→ WHAT IS REQUIRED:
Since only part of the material below is wanted, output exactly the lines from the one with "importance, as recursion" up to and including the one with "returns. A tail".

→ RECORDS FOR THIS EXERCISE:
----

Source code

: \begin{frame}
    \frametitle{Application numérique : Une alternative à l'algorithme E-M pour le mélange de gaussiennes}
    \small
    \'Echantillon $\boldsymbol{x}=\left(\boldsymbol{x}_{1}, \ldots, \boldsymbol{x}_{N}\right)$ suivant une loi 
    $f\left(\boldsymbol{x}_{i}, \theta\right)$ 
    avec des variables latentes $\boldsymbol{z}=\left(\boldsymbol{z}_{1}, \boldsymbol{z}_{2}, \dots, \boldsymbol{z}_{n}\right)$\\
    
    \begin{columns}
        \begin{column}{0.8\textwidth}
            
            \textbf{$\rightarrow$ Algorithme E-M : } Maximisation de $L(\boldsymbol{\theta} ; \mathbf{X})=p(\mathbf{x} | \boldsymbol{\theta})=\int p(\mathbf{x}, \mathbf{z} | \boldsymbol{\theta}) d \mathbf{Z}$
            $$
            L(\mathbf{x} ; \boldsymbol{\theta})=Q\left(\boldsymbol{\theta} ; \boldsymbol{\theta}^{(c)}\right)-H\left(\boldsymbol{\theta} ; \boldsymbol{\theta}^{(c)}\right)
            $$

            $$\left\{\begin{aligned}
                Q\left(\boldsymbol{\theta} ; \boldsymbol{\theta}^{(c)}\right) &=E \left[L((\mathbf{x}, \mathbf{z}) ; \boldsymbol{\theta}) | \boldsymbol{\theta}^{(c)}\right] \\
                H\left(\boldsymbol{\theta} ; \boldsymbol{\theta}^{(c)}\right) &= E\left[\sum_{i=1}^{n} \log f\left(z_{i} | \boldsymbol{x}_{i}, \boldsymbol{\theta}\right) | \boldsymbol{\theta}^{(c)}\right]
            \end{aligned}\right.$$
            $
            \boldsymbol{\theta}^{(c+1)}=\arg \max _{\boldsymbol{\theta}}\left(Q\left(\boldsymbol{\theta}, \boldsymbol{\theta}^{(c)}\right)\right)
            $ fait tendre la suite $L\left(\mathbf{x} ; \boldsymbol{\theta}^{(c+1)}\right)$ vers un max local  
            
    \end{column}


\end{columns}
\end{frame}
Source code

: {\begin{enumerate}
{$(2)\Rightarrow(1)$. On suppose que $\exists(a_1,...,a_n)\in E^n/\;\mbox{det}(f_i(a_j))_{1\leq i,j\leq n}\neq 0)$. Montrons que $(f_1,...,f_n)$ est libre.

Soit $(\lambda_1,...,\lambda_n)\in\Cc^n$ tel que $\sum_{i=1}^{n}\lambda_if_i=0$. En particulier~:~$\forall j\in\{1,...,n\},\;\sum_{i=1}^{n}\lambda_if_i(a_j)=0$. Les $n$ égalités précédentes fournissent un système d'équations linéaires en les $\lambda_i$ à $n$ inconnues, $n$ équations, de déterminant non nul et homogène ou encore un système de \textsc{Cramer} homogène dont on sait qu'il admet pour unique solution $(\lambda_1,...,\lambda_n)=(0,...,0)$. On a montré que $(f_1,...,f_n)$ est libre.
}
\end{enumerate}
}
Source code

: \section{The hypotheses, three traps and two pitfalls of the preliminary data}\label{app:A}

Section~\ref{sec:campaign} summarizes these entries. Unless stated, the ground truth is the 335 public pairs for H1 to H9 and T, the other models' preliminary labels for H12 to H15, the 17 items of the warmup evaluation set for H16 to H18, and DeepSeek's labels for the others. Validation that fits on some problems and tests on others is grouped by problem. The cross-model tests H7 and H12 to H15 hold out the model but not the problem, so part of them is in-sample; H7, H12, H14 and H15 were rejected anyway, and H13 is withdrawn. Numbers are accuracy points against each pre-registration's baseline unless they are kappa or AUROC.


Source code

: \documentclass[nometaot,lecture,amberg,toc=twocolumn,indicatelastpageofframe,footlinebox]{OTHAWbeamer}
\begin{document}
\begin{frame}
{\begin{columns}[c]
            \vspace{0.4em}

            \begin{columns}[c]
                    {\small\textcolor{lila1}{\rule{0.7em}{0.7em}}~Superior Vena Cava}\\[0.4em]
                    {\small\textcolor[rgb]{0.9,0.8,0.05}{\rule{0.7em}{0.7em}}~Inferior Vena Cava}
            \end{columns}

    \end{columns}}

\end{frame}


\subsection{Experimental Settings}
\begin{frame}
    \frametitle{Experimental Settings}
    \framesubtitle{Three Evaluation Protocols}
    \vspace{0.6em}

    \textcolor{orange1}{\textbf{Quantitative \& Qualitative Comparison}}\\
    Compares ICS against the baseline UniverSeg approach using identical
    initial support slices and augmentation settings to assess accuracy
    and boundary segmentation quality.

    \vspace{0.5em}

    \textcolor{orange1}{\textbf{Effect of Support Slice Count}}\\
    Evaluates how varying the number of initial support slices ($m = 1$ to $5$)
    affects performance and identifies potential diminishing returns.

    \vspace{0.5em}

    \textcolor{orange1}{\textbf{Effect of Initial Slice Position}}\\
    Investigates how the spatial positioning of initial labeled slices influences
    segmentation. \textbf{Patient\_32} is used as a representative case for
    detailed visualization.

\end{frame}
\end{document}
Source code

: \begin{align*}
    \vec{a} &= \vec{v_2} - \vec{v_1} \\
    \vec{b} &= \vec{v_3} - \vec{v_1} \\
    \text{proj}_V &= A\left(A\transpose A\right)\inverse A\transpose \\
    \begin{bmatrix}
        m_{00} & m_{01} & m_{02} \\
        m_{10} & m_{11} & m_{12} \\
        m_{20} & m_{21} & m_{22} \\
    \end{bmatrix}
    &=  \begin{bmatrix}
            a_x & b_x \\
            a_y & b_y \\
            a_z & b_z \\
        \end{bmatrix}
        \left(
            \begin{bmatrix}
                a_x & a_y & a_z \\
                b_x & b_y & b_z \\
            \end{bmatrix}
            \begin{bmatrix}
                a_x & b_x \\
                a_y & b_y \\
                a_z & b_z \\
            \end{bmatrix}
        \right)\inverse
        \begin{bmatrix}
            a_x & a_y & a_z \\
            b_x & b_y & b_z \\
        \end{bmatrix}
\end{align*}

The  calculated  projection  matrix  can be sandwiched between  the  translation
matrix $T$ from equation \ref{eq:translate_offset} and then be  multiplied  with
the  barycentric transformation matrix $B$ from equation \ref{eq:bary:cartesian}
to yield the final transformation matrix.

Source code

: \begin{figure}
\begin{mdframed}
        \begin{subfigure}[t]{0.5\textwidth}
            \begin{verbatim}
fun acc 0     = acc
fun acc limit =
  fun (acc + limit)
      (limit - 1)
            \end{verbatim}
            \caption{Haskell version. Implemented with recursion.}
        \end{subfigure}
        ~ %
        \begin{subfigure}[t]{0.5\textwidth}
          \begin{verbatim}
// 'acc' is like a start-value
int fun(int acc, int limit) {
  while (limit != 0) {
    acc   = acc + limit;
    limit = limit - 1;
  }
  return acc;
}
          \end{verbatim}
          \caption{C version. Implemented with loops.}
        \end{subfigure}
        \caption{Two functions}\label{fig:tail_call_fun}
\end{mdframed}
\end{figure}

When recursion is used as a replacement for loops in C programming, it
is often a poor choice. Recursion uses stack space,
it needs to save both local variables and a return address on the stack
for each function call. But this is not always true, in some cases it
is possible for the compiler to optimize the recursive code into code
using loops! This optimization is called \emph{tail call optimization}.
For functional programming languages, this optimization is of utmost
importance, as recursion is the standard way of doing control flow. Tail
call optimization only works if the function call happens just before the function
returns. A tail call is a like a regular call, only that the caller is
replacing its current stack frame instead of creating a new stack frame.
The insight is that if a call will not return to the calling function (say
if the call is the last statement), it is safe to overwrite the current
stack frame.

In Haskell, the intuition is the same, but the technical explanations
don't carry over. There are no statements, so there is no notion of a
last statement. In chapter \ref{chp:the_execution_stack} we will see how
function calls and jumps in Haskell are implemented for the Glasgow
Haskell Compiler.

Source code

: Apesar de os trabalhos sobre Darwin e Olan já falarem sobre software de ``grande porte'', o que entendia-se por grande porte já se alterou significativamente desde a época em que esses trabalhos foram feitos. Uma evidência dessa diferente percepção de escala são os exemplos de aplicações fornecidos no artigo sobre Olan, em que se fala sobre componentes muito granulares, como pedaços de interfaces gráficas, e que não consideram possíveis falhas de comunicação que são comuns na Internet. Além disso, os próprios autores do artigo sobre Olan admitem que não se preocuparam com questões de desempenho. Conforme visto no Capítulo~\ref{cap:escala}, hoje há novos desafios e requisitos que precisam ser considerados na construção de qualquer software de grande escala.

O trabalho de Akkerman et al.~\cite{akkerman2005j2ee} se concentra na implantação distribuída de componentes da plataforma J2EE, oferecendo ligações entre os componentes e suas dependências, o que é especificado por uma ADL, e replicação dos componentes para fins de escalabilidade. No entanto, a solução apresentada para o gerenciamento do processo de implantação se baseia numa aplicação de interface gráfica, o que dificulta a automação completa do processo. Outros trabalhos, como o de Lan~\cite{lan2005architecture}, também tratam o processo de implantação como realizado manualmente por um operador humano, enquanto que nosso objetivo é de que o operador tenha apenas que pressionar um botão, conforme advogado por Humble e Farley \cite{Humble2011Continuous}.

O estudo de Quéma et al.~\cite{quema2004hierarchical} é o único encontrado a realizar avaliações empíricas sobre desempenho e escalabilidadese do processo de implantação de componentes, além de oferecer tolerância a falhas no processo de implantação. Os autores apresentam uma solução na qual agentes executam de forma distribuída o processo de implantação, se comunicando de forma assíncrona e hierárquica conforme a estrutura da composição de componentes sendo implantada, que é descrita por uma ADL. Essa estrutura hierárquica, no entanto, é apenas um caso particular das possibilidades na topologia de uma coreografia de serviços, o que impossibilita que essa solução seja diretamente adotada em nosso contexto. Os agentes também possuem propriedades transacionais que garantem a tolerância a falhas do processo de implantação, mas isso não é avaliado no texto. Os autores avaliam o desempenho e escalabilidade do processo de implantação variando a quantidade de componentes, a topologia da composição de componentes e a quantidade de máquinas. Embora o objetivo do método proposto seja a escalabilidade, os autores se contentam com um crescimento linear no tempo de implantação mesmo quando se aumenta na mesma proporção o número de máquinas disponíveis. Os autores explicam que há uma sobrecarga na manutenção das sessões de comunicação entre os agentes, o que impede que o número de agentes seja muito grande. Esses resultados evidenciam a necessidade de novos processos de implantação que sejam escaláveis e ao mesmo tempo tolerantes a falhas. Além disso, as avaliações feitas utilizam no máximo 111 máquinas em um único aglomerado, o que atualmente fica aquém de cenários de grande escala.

----

→ SOLUTION:
importance, as recursion is the standard way of doing control flow. Tail
call optimization only works if the function call happens just before the function
returns. A tail call is a like a regular call, only that the caller is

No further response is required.